Suppose we have a Schrödinger operator

$$-\frac{d^2}{dx^2}+V(x)$$

defined on $[a,b]$ with Dirichlet boundary conditions. I am interested in whether there are any results for the variation of the spectrum $\{\lambda_i\}$ with changing $a$ and $b$, i.e. the quantities

$$\frac{\partial \lambda_i}{\partial a}, \frac{\partial \lambda_i}{\partial b}$$

I assume that $V(x)$ is defined on $\mathbb{R}$, so that changing the endpoints will also lead to the inclusion of new parts of the potential.

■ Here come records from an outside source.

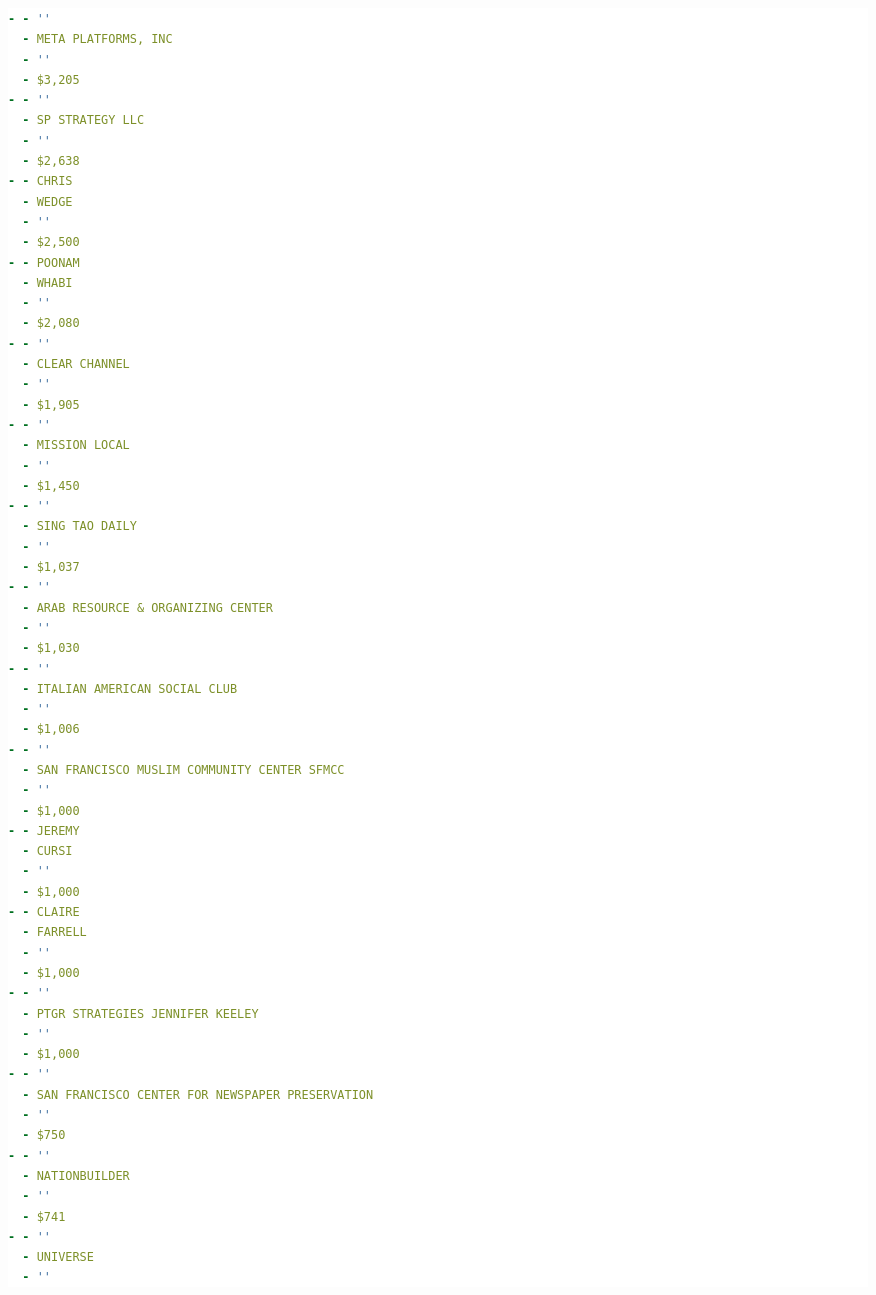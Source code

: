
 ```yaml
- - ''
  - META PLATFORMS, INC
  - ''
  - $3,205
- - ''
  - SP STRATEGY LLC
  - ''
  - $2,638
- - CHRIS
  - WEDGE
  - ''
  - $2,500
- - POONAM
  - WHABI
  - ''
  - $2,080
- - ''
  - CLEAR CHANNEL
  - ''
  - $1,905
- - ''
  - MISSION LOCAL
  - ''
  - $1,450
- - ''
  - SING TAO DAILY
  - ''
  - $1,037
- - ''
  - ARAB RESOURCE & ORGANIZING CENTER
  - ''
  - $1,030
- - ''
  - ITALIAN AMERICAN SOCIAL CLUB
  - ''
  - $1,006
- - ''
  - SAN FRANCISCO MUSLIM COMMUNITY CENTER SFMCC
  - ''
  - $1,000
- - JEREMY
  - CURSI
  - ''
  - $1,000
- - CLAIRE
  - FARRELL
  - ''
  - $1,000
- - ''
  - PTGR STRATEGIES JENNIFER KEELEY
  - ''
  - $1,000
- - ''
  - SAN FRANCISCO CENTER FOR NEWSPAPER PRESERVATION
  - ''
  - $750
- - ''
  - NATIONBUILDER
  - ''
  - $741
- - ''
  - UNIVERSE
  - ''
```
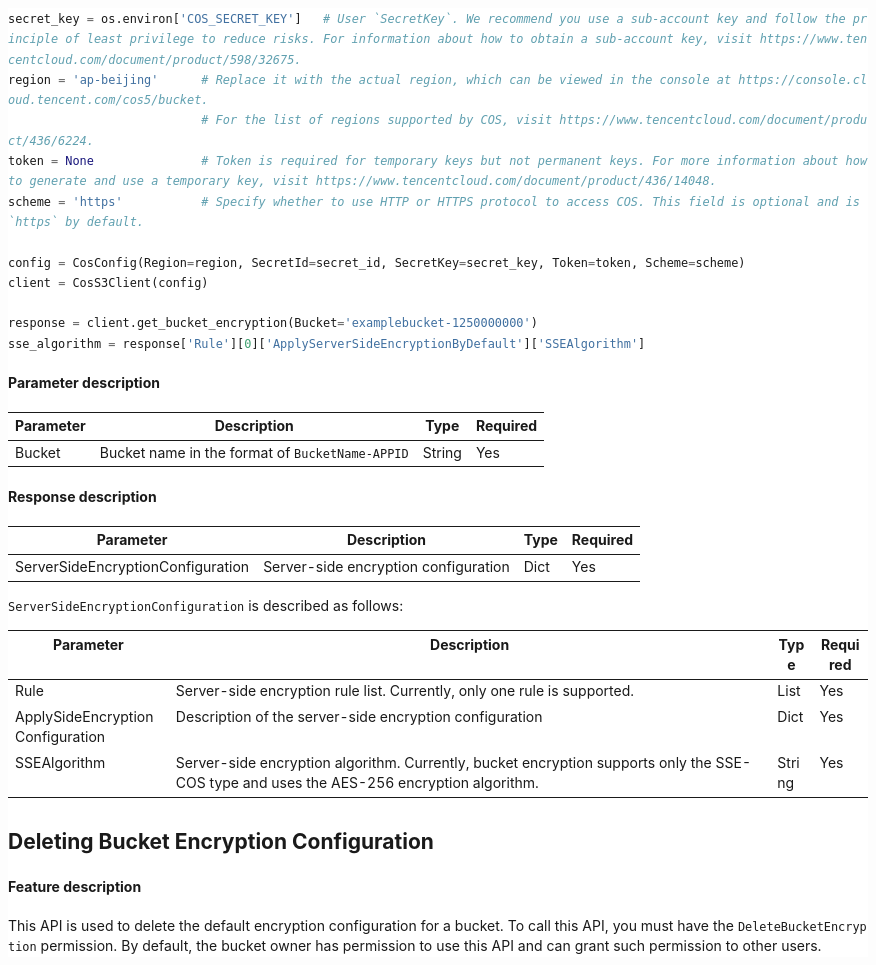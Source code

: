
 ```python
secret_key = os.environ['COS_SECRET_KEY']   # User `SecretKey`. We recommend you use a sub-account key and follow the principle of least privilege to reduce risks. For information about how to obtain a sub-account key, visit https://www.tencentcloud.com/document/product/598/32675.
region = 'ap-beijing'      # Replace it with the actual region, which can be viewed in the console at https://console.cloud.tencent.com/cos5/bucket.
                           # For the list of regions supported by COS, visit https://www.tencentcloud.com/document/product/436/6224.
token = None               # Token is required for temporary keys but not permanent keys. For more information about how to generate and use a temporary key, visit https://www.tencentcloud.com/document/product/436/14048.
scheme = 'https'           # Specify whether to use HTTP or HTTPS protocol to access COS. This field is optional and is `https` by default.

config = CosConfig(Region=region, SecretId=secret_id, SecretKey=secret_key, Token=token, Scheme=scheme)
client = CosS3Client(config)

response = client.get_bucket_encryption(Bucket='examplebucket-1250000000')
sse_algorithm = response['Rule'][0]['ApplyServerSideEncryptionByDefault']['SSEAlgorithm']
```

#### Parameter description

| Parameter | Description | Type | Required |
| -------------- | -------------- |---------- | ----------- |
| Bucket | Bucket name in the format of `BucketName-APPID` | String | Yes |

#### Response description

| Parameter | Description | Type | Required |
| -------------- | -------------- |---------- | ----------- |
| ServerSideEncryptionConfiguration | Server-side encryption configuration | Dict | Yes |

`ServerSideEncryptionConfiguration` is described as follows:

| Parameter | Description | Type | Required |
| -------------- | ----------------------------------------------- | ------ | ---- |
| Rule | Server-side encryption rule list. Currently, only one rule is supported. | List | Yes |
| ApplySideEncryptionConfiguration | Description of the server-side encryption configuration | Dict | Yes |
|SSEAlgorithm| Server-side encryption algorithm. Currently, bucket encryption supports only the SSE-COS type and uses the AES-256 encryption algorithm. | String | Yes |

## Deleting Bucket Encryption Configuration

#### Feature description

This API is used to delete the default encryption configuration for a bucket. To call this API, you must have the `DeleteBucketEncryption` permission. By default, the bucket owner has permission to use this API and can grant such permission to other users.
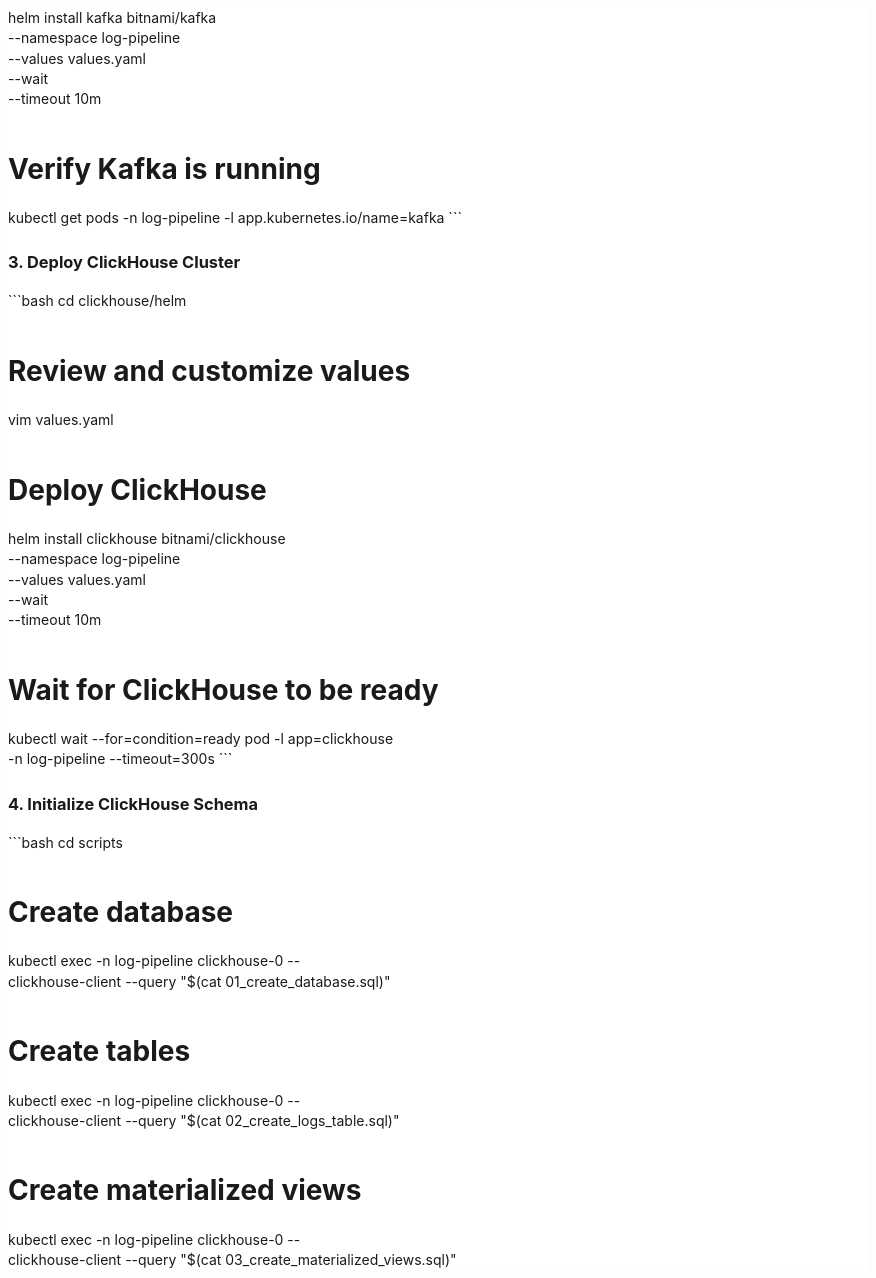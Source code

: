 helm install kafka bitnami/kafka \
  --namespace log-pipeline \
  --values values.yaml \
  --wait \
  --timeout 10m

# Verify Kafka is running
kubectl get pods -n log-pipeline -l app.kubernetes.io/name=kafka
\`\`\`

### 3. Deploy ClickHouse Cluster

\`\`\`bash
cd clickhouse/helm

# Review and customize values
vim values.yaml

# Deploy ClickHouse
helm install clickhouse bitnami/clickhouse \
  --namespace log-pipeline \
  --values values.yaml \
  --wait \
  --timeout 10m

# Wait for ClickHouse to be ready
kubectl wait --for=condition=ready pod -l app=clickhouse \
  -n log-pipeline --timeout=300s
\`\`\`

### 4. Initialize ClickHouse Schema

\`\`\`bash
cd scripts

# Create database
kubectl exec -n log-pipeline clickhouse-0 -- \
  clickhouse-client --query "$(cat 01_create_database.sql)"

# Create tables
kubectl exec -n log-pipeline clickhouse-0 -- \
  clickhouse-client --query "$(cat 02_create_logs_table.sql)"

# Create materialized views
kubectl exec -n log-pipeline clickhouse-0 -- \
  clickhouse-client --query "$(cat 03_create_materialized_views.sql)"
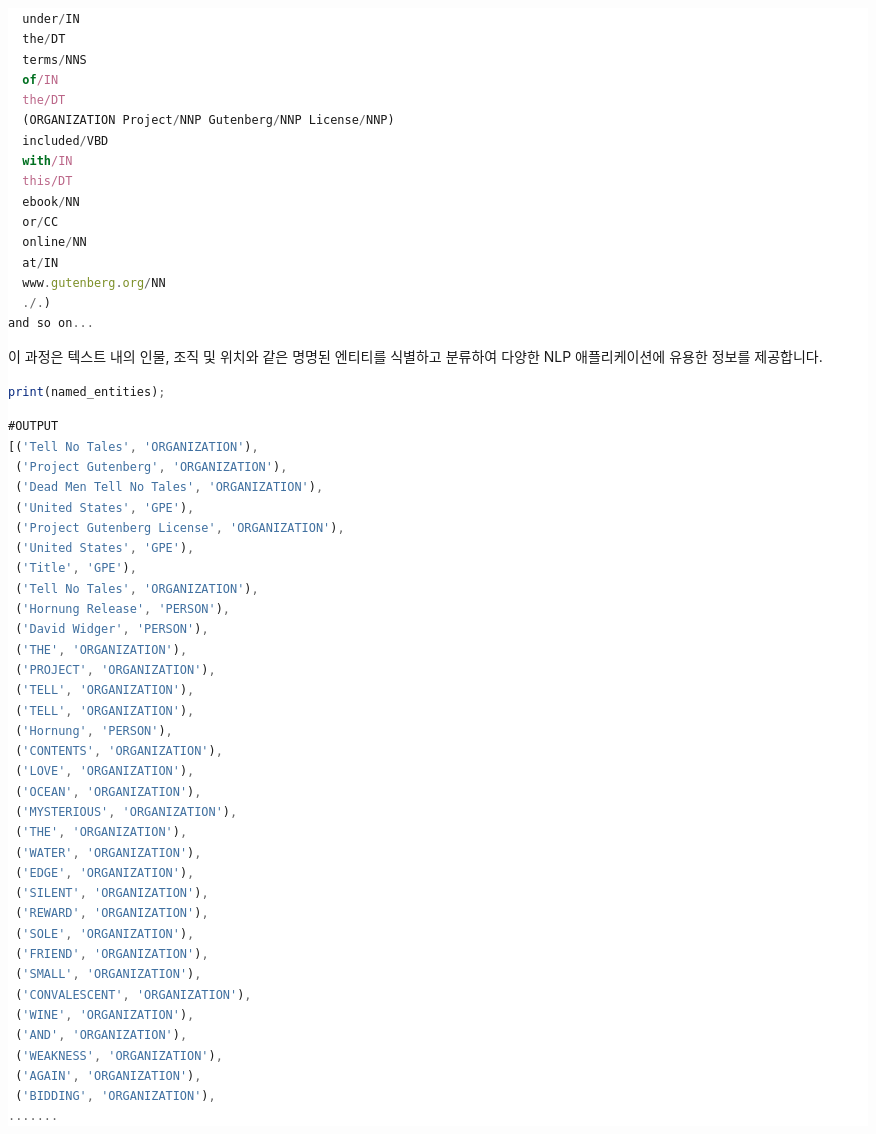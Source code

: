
 ```js
  under/IN
  the/DT
  terms/NNS
  of/IN
  the/DT
  (ORGANIZATION Project/NNP Gutenberg/NNP License/NNP)
  included/VBD
  with/IN
  this/DT
  ebook/NN
  or/CC
  online/NN
  at/IN
  www.gutenberg.org/NN
  ./.)
and so on...
```

이 과정은 텍스트 내의 인물, 조직 및 위치와 같은 명명된 엔티티를 식별하고 분류하여 다양한 NLP 애플리케이션에 유용한 정보를 제공합니다.

<div class="content-ad"></div>

```js
print(named_entities);
```

```js
#OUTPUT
[('Tell No Tales', 'ORGANIZATION'),
 ('Project Gutenberg', 'ORGANIZATION'),
 ('Dead Men Tell No Tales', 'ORGANIZATION'),
 ('United States', 'GPE'),
 ('Project Gutenberg License', 'ORGANIZATION'),
 ('United States', 'GPE'),
 ('Title', 'GPE'),
 ('Tell No Tales', 'ORGANIZATION'),
 ('Hornung Release', 'PERSON'),
 ('David Widger', 'PERSON'),
 ('THE', 'ORGANIZATION'),
 ('PROJECT', 'ORGANIZATION'),
 ('TELL', 'ORGANIZATION'),
 ('TELL', 'ORGANIZATION'),
 ('Hornung', 'PERSON'),
 ('CONTENTS', 'ORGANIZATION'),
 ('LOVE', 'ORGANIZATION'),
 ('OCEAN', 'ORGANIZATION'),
 ('MYSTERIOUS', 'ORGANIZATION'),
 ('THE', 'ORGANIZATION'),
 ('WATER', 'ORGANIZATION'),
 ('EDGE', 'ORGANIZATION'),
 ('SILENT', 'ORGANIZATION'),
 ('REWARD', 'ORGANIZATION'),
 ('SOLE', 'ORGANIZATION'),
 ('FRIEND', 'ORGANIZATION'),
 ('SMALL', 'ORGANIZATION'),
 ('CONVALESCENT', 'ORGANIZATION'),
 ('WINE', 'ORGANIZATION'),
 ('AND', 'ORGANIZATION'),
 ('WEAKNESS', 'ORGANIZATION'),
 ('AGAIN', 'ORGANIZATION'),
 ('BIDDING', 'ORGANIZATION'),
.......
```
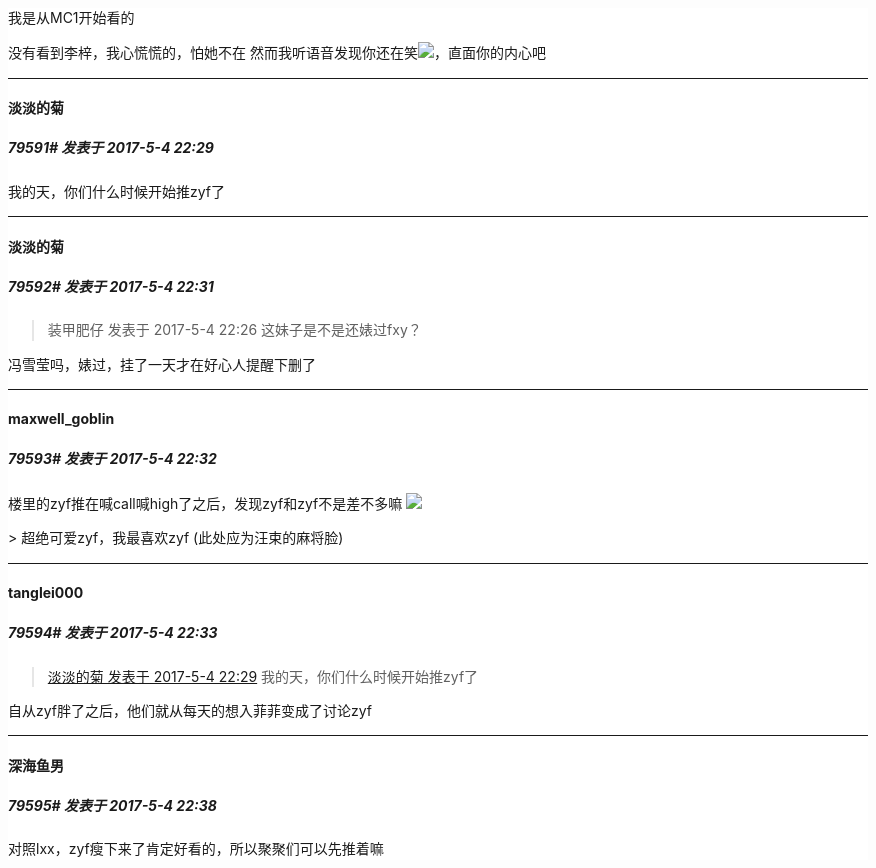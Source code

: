我是从MC1开始看的

没有看到李梓，我心慌慌的，怕她不在</blockquote>
然而我听语音发现你还在笑<img src="https://static.saraba1st.com/image/smiley/normal/087.gif" referrerpolicy="no-referrer">，直面你的内心吧


*****

####  淡淡的菊  
##### 79591#       发表于 2017-5-4 22:29


我的天，你们什么时候开始推zyf了


*****

####  淡淡的菊  
##### 79592#       发表于 2017-5-4 22:31


<blockquote>装甲肥仔 发表于 2017-5-4 22:26
这妹子是不是还婊过fxy？</blockquote>
冯雪莹吗，婊过，挂了一天才在好心人提醒下删了


*****

####  maxwell_goblin  
##### 79593#       发表于 2017-5-4 22:32


楼里的zyf推在喊call喊high了之后，发现zyf和zyf不是差不多嘛 <img src="https://static.saraba1st.com/image/smiley/face2017/037.png" referrerpolicy="no-referrer">

&gt; 超绝可爱zyf，我最喜欢zyf (此处应为汪束的麻将脸)


*****

####  tanglei000  
##### 79594#       发表于 2017-5-4 22:33


<blockquote><a href="httphttps://bbs.saraba1st.com/2b/forum.php?mod=redirect&amp;amp;goto=findpost&amp;amp;pid=35852822&amp;amp;ptid=1105387" target="_blank">淡淡的菊 发表于 2017-5-4 22:29</a>
我的天，你们什么时候开始推zyf了</blockquote>
自从zyf胖了之后，他们就从每天的想入菲菲变成了讨论zyf


*****

####  深海鱼男  
##### 79595#       发表于 2017-5-4 22:38


对照lxx，zyf瘦下来了肯定好看的，所以聚聚们可以先推着嘛

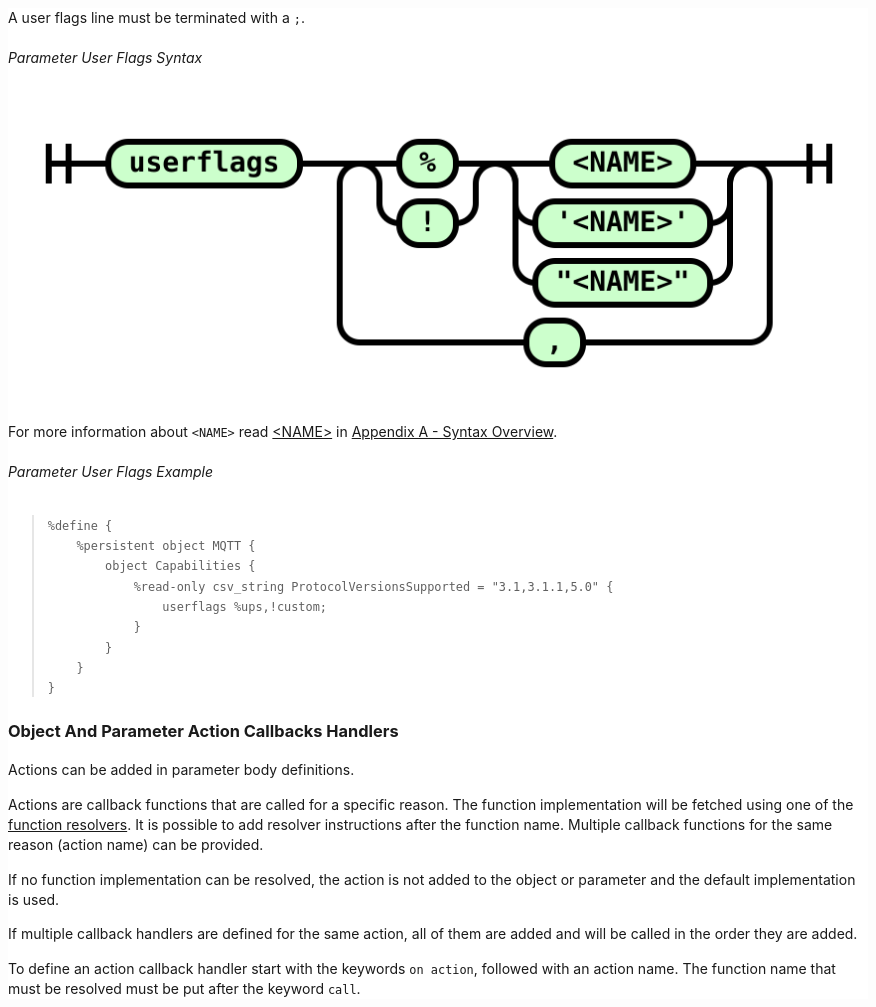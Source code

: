 A user flags line must be terminated with a `;`.

###### Parameter User Flags Syntax

![User Flags Syntax](doc/railroad/userflags.svg "user flags")<br>

For more information about `<NAME>` read [\<NAME\>](#name) in [Appendix A - Syntax Overview](#appendix-a-syntax-overview).<br>

###### Parameter User Flags Example

> ```
> %define {
>     %persistent object MQTT {
>         object Capabilities {
>             %read-only csv_string ProtocolVersionsSupported = "3.1,3.1.1,5.0" {
>                 userflags %ups,!custom;
>             }
>         }
>     }
> }
> ```

### Object And Parameter Action Callbacks Handlers

Actions can be added in parameter body definitions.

Actions are callback functions that are called for a specific reason. The function implementation will be fetched using one of the [function resolvers](#function-resolving). It is possible to add resolver instructions after the function name. Multiple callback functions for the same reason (action name) can be provided.

If no function implementation can be resolved, the action is not added to the object or parameter and the default implementation is used.

If multiple callback handlers are defined for the same action, all of them are added and will be called in the order they are added.

To define an action callback handler start with the keywords `on action`, followed with an action name. The function name that must be resolved must be put after the keyword `call`.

  • An obvious remark is that $\partial\lambda_j/\partial a>0$. Introducing an extra boundary condition is a rank one perturbation of the resolvent, so there's a lot of theory you can apply here. – Christian Remling Jun 13 '15 at 0:07
  • Thanks Christian... could you elaborate what you mean by "extra" boundary condition? I want to move the boundary. – Austen Jun 15 '15 at 9:52
  • You can consider the sum of the operators on $L^2(a,a')\oplus L^2(a',b)$ and compare it with the original operator. – Christian Remling Jun 15 '15 at 16:48
  • I guess you have to impose some basic smoothness assumption on $V$ to make the question less hopeless. Assume $V=\alpha\delta_{x_0}$, then the spectrum can become very different as soon as you reach $x_0$, playing a bit with $\alpha\in \mathbb C$. – Delio Mugnolo Oct 8 '15 at 6:16

Take $a=-1$, $b=1$. Expand the endpoints by infinitesimal $\epsilon$. Let $y=\frac{x}{1+\epsilon}$. Then you get an equation on [-1,1] with potential of the form $V + \epsilon yV'$, so this can be considered a perturbation problem on a fixed domain.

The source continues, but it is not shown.